Nachdem der Westen das für orientalische Verhältnisse weit entwickelte und reiche Libyen zerbombt hat dürfte ein neuerliches Engagement des Westens in Libyens Bevölkerung kaum auf allzu viel Gegenliebe stossen. Noch viel zu jung sind die Erinnerungen an getötete bzw. verwundete Familienmitglieder und der damit verbundene, meines Erachtens auch verständliche, Hass so manchen Libyers auf den Westen.

Da der überwiegende Teil der Migranten über dieses Land zu uns kommt wird Europas Schicksal in Wahrheit vor allem auch in Libyen entschieden wird. Solange Libyen das Schlepperproblem nicht in den Griff bekommt und ein Aufgriff durch europäische Schiffe automatisch ein Ticket ins gelobte Europa bedeutet wird sich an der Massenmigration nichts ändern, sondern vielmehr wird sich diese weiter beschleunigen und die Lage bei uns wird sich weiter zuspitzen.

Hinzukommt, dass die von der UN unterstützte Einheitsregierung Libyens unter Premier Fayez Serraj in Wahrheit abgemeldet ist und realistisch betrachtet nicht in der Lage ist die Probleme Libyens in den Griff zu bekommen. Der Stratege Putin hat diese Chance erkannt und gehandelt während der Westen anscheinend noch immer berät und träumt.

putin

Von der breiten Öffenlichkeit kaum wahrgenommen hat Russland Spezialtruppen und Drohnen auf der ägyptischen Luftwaffenbasis Sidi Barrani eingeflogen bzw. verstärkt. Das russische Expeditionskorps soll Khalifa Haftar, ein Ex-General Gaddafis der sich zuletzt gegen den libyschen Machthaber gestellt hatte, militärisch beistehen. Khalifa Haftar ist der starke Mann im Osten Libyens und wird von Ägypten und den Vereinigten Arabischen Emiraten unterstützt und stellt quasi die Speerspitze gegen den Islamischen Staat in Libyen dar.

Mit russischer Hilfe könnte Khalifa Haftar vergleichbar mit Assad in Syrien den Westen vor vollendete Tatsachen stellen und den IS empfindlich schwächen.

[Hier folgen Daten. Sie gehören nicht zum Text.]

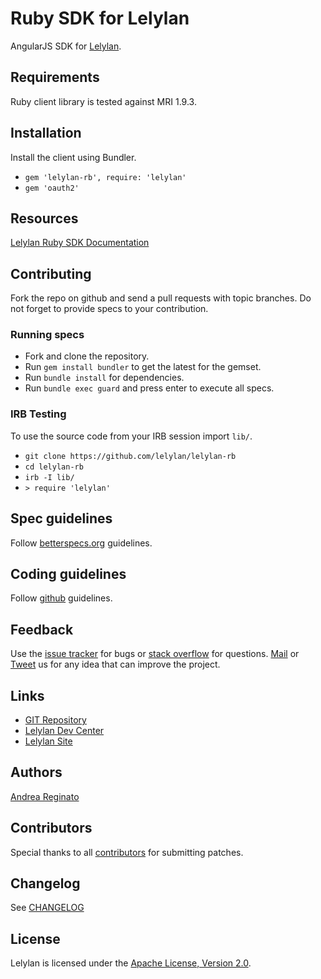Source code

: # Ruby SDK for Lelylan

AngularJS SDK for [Lelylan](http://lelylan.com).


## Requirements

Ruby client library is tested against MRI 1.9.3.


## Installation

Install the client using Bundler.

* `gem 'lelylan-rb', require: 'lelylan'`
* `gem 'oauth2'`


## Resources

[Lelylan Ruby SDK Documentation](http://lelylan.github.com/lelylan-ng)


## Contributing

Fork the repo on github and send a pull requests with topic branches. 
Do not forget to provide specs to your contribution.


### Running specs

* Fork and clone the repository.
* Run `gem install bundler` to get the latest for the gemset.
* Run `bundle install` for dependencies.
* Run `bundle exec guard` and press enter to execute all specs.


### IRB Testing

To use the source code from your IRB session import `lib/`.

* `git clone https://github.com/lelylan/lelylan-rb`
* `cd lelylan-rb`
* `irb -I lib/`
* `> require 'lelylan'`


## Spec guidelines

Follow [betterspecs.org](http://betterspecs.org) guidelines.


## Coding guidelines

Follow [github](https://github.com/styleguide/) guidelines.


## Feedback

Use the [issue tracker](http://github.com/lelylan/lelylan-rb/issues) for bugs or [stack overflow](http://stackoverflow.com/questions/tagged/lelylan) for questions.
[Mail](mailto:dev@lelylan.com) or [Tweet](http://twitter.com/lelylan) us for any idea that can improve the project.


## Links

* [GIT Repository](http://github.com/lelylan/lelylan-rb)
* [Lelylan Dev Center](http://dev.lelylan.com)
* [Lelylan Site](http://lelylan.com)


## Authors

[Andrea Reginato](https://www.linkedin.com/in/andreareginato)


## Contributors

Special thanks to all [contributors](https://github.com/lelylan/lelylan-rb/contributors)
for submitting patches.

## Changelog

See [CHANGELOG](https://github.com/lelylan/lelylan-rb/blob/master/CHANGELOG.md)


## License

Lelylan is licensed under the [Apache License, Version 2.0](http://www.apache.org/licenses/LICENSE-2.0).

Bedenkt man, dass die AMIS in Wahrheit für die Katastrophe im Nahen Osten verantwortlich zeichnen und diesen jetzt endgültig die Felle davonzuschwimmen drohen ist es nicht verwundertlich, dass Thomas D. Waldhauser, Oberbefehlshaber der US-Truppen in Afrika, vor dem Verteidigungsausschuss des US-Senats erklärte, dass eine solche Entwicklung nicht im amerikanischen Interesse sei.

Nur weil es nicht im amerikanischen Interesse sei, bedeutet dies noch lange nicht, dass es nicht im Interesse Libyen, vom Genozid bedrohten Andergläubigen, Europas oder des Weltfriedens wäre!!!

Wenn Khalifa Haftar mit russischer Unterstützung den IS erfolgreich bekämpft und Gebiete von diesem säubert, dann werden die Terroristen sich entweder in ihre Unterstützerstaaten absetzen, denn auch im Irak bzw. in Syrien wird die Lage für den IS immer brenzliger, oder nach Europa kommen um hier Anschläge zu verüben. Gleichzeitig besteht die Chance, dass sich das Leben in den befreiten Gebieten normalisiert und Libyen eine neue Blüte erlebt und die Libyer das Leben genießen können wie vor dem Bombardement durch den Westen.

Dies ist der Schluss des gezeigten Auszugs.